Frontière mal gardée : à quoi joue la Turquie d’Erdogan ?
Une équipe de journalistes de la chaine allemande n-tv a vérifié comment la Turquie garde sa frontière avec la Syrie et l’Etat Islamique. Rien de plus facile que de rejoindre le Daesh.
(KL) – A Akcakale dans le sud-est de la Turquie, les positions de l’Etat Islamique en Syrie ne se trouvent qu’à un jet de pierre. Comme à Kobané, les soldats turcs se contentent de regarder, d’observer et – de ne rien faire. Pourtant, tous les jours, de jeunes occidentaux continuent à arriver pour rejoindre l’EI, même s’ils sont moins nombreux qu’il y a quelques semaines ou mois. La guerre usante entre l’EI et le reste du monde a déjà coûté trop de vies pour garder son aspect «romantique». Les jeunes Européens et Européennes commencent à comprendre que l’aventure de l’EI constitue souvent un voyage sans retour – contrairement aux jeux vidéos, dans la guerre, on ne peut pas appuyer sur la touche «Reset».
«100 dollars», voilà ce que demandent de jeunes passeurs qui traversent la frontière entre la Turquie et la Syrie comme ils veulent. «Les occidentaux qui tentent de traverser la frontière au poste officiel, se font souvent refouler», confie l’un des jeunes passeurs qui, pour prouver la facilité du passage, fait plusieurs aller-retour devant les reporters allemands. Et devant les yeux des gardiens de la frontière qui ne font pas mine de vouloir stopper quiconque.
Dans une telle région, il n’est pas aisé de contrôler toute la frontière qui est longue de 900 km et ce, dans une région où la guerre bat de son plein.
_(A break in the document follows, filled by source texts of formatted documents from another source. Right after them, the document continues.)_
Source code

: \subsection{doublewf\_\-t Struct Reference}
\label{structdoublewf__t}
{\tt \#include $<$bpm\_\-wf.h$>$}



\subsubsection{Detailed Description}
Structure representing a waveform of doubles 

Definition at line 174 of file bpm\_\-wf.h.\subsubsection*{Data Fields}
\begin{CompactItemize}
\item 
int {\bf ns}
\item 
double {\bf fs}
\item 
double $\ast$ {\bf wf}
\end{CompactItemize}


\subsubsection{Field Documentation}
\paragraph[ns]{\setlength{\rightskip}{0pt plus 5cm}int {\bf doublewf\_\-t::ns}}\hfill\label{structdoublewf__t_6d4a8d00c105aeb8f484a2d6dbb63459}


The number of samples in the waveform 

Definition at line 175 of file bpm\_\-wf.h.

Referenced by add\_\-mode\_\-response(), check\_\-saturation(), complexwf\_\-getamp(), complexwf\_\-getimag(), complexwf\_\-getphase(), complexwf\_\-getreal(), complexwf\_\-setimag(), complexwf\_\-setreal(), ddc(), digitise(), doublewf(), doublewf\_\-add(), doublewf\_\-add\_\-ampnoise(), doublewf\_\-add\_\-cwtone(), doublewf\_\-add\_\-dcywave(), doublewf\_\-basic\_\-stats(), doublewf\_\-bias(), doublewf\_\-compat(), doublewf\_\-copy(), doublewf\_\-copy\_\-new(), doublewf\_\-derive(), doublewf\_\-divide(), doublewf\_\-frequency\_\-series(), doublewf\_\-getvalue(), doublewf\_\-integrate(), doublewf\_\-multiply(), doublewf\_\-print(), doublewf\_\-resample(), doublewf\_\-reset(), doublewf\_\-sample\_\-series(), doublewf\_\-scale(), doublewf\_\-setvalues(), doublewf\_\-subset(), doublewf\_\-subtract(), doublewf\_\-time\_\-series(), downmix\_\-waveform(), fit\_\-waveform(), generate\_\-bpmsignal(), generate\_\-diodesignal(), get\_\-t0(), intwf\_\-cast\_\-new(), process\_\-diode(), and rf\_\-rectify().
Mais force est de constater que les jeunes Européens et Européennes qui arrivent toujours en Turquie pour rejoindre le Daesh, n’ont aucune difficulté d’y arriver, malgré les déclarations officielles du gouvernement turc. Ce dernier a publié fièrement des chiffres selon lesquelles la Turquie aurait déjà extradé 1150 étrangers souhaitant rejoindre les milices terroristes, tout en interdisant à 12500 étrangers suspects l’entrée au pays. Mais combien sont passés ? Combien de jeunes Européens et Européennes sont passés à travers cette passoire qui se veut être une frontière ? Et la grande question : est-ce que cela se passe avec le consentement de Recep Tayyip Erdogan, qui lui, a quitté la voie du fondateur de la Turquie moderne, Kemal Atatürk, qui avait réussi á créer un état laïc ?
Il est difficile de comprendre la politique d’Erdogan, qui poursuit des journalistes critiques, qui interdit à son peuple l’accès aux réseaux sociaux, qui laisse tirer son armée sur des opposants. Toujours est-il qu’Erdogan n’a jamais caché sa sympathie pour des extrémistes religieux et on pourrait se poser la question si la Turquie ne cherche pas à ménager la chèvre et le choux – en entretenant de bonnes relations autant avec ceux qui combattent l’EI et l’EI lui-même.
100 dollars, voilà le prix pour pouvoir risquer sa vie dans un combat meurtrier entre une milice terroriste qui rêve d’un kalifat panarabe et une coalition qui se limite à bombarder des cibles difficiles à cerner en Syrie et en Iraq. De milliers de jeunes Européens ont déjà rejoint les rangs de l’EI, de centaines se sont déjà fait tuer et le recrutement dans les pays occidentaux continue. Et à la frontière entre la Turquie et la Syrie, on se contente de siroter son café et de fermer les yeux lorsque quelqu’un tente de franchir la frontière quelques mètres plus loin.
Avec ce comportement nonchalant, la Turquie complique les discussions concernant son statut vis-à-vis de l’Union Européenne et l’UE fait semblant de ne rien voir. Les appels des politiques occidentaux ne servent pas à grande chose – la Turquie clame haut et fort qu’elle fait son possible pour empêcher les jeunes occidentaux de rejoindre l’EI. Pour les jeunes qui continuent à rêver d’exister au sein de l’EI, la Turquie reste la terre promise. Car 100 dollars ne pèsent pas lourd dans le budget du voyage vers une mort de martyr.